*** Opening of Data in this exercise ***

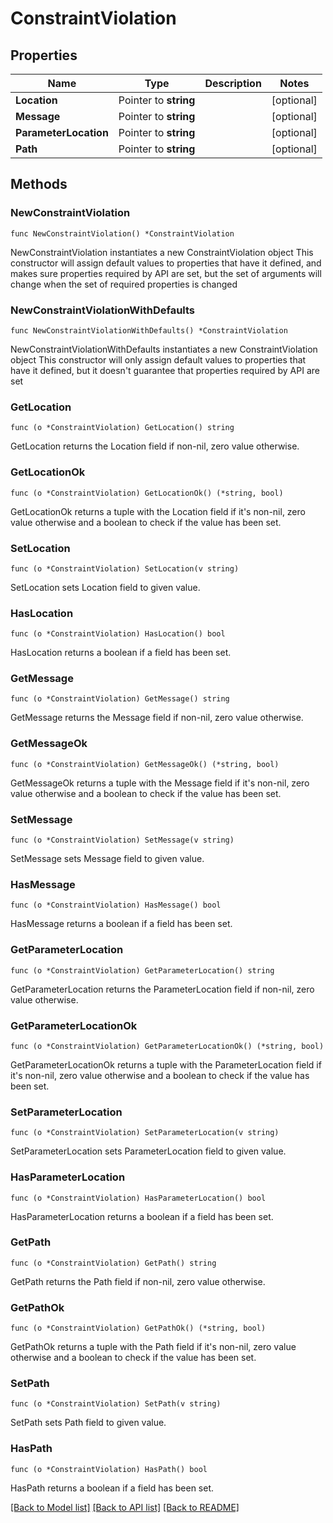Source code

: # ConstraintViolation

## Properties

Name | Type | Description | Notes
------------ | ------------- | ------------- | -------------
**Location** | Pointer to **string** |  | [optional] 
**Message** | Pointer to **string** |  | [optional] 
**ParameterLocation** | Pointer to **string** |  | [optional] 
**Path** | Pointer to **string** |  | [optional] 

## Methods

### NewConstraintViolation

`func NewConstraintViolation() *ConstraintViolation`

NewConstraintViolation instantiates a new ConstraintViolation object
This constructor will assign default values to properties that have it defined,
and makes sure properties required by API are set, but the set of arguments
will change when the set of required properties is changed

### NewConstraintViolationWithDefaults

`func NewConstraintViolationWithDefaults() *ConstraintViolation`

NewConstraintViolationWithDefaults instantiates a new ConstraintViolation object
This constructor will only assign default values to properties that have it defined,
but it doesn't guarantee that properties required by API are set

### GetLocation

`func (o *ConstraintViolation) GetLocation() string`

GetLocation returns the Location field if non-nil, zero value otherwise.

### GetLocationOk

`func (o *ConstraintViolation) GetLocationOk() (*string, bool)`

GetLocationOk returns a tuple with the Location field if it's non-nil, zero value otherwise
and a boolean to check if the value has been set.

### SetLocation

`func (o *ConstraintViolation) SetLocation(v string)`

SetLocation sets Location field to given value.

### HasLocation

`func (o *ConstraintViolation) HasLocation() bool`

HasLocation returns a boolean if a field has been set.

### GetMessage

`func (o *ConstraintViolation) GetMessage() string`

GetMessage returns the Message field if non-nil, zero value otherwise.

### GetMessageOk

`func (o *ConstraintViolation) GetMessageOk() (*string, bool)`

GetMessageOk returns a tuple with the Message field if it's non-nil, zero value otherwise
and a boolean to check if the value has been set.

### SetMessage

`func (o *ConstraintViolation) SetMessage(v string)`

SetMessage sets Message field to given value.

### HasMessage

`func (o *ConstraintViolation) HasMessage() bool`

HasMessage returns a boolean if a field has been set.

### GetParameterLocation

`func (o *ConstraintViolation) GetParameterLocation() string`

GetParameterLocation returns the ParameterLocation field if non-nil, zero value otherwise.

### GetParameterLocationOk

`func (o *ConstraintViolation) GetParameterLocationOk() (*string, bool)`

GetParameterLocationOk returns a tuple with the ParameterLocation field if it's non-nil, zero value otherwise
and a boolean to check if the value has been set.

### SetParameterLocation

`func (o *ConstraintViolation) SetParameterLocation(v string)`

SetParameterLocation sets ParameterLocation field to given value.

### HasParameterLocation

`func (o *ConstraintViolation) HasParameterLocation() bool`

HasParameterLocation returns a boolean if a field has been set.

### GetPath

`func (o *ConstraintViolation) GetPath() string`

GetPath returns the Path field if non-nil, zero value otherwise.

### GetPathOk

`func (o *ConstraintViolation) GetPathOk() (*string, bool)`

GetPathOk returns a tuple with the Path field if it's non-nil, zero value otherwise
and a boolean to check if the value has been set.

### SetPath

`func (o *ConstraintViolation) SetPath(v string)`

SetPath sets Path field to given value.

### HasPath

`func (o *ConstraintViolation) HasPath() bool`

HasPath returns a boolean if a field has been set.


[[Back to Model list]](../README.md#documentation-for-models) [[Back to API list]](../README.md#documentation-for-api-endpoints) [[Back to README]](../README.md)


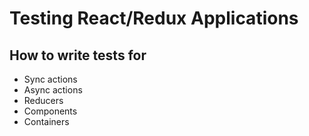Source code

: # Testing React/Redux Applications

## How to write tests for 

- Sync actions
- Async actions
- Reducers
- Components
- Containers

*** Close of Data in this exercise ***

Assignment:
Lines above that contain the string "optional" make up the answer.

Task solution:
**Location** | Pointer to **string** |  | [optional] 
**Message** | Pointer to **string** |  | [optional] 
**ParameterLocation** | Pointer to **string** |  | [optional] 
**Path** | Pointer to **string** |  | [optional] 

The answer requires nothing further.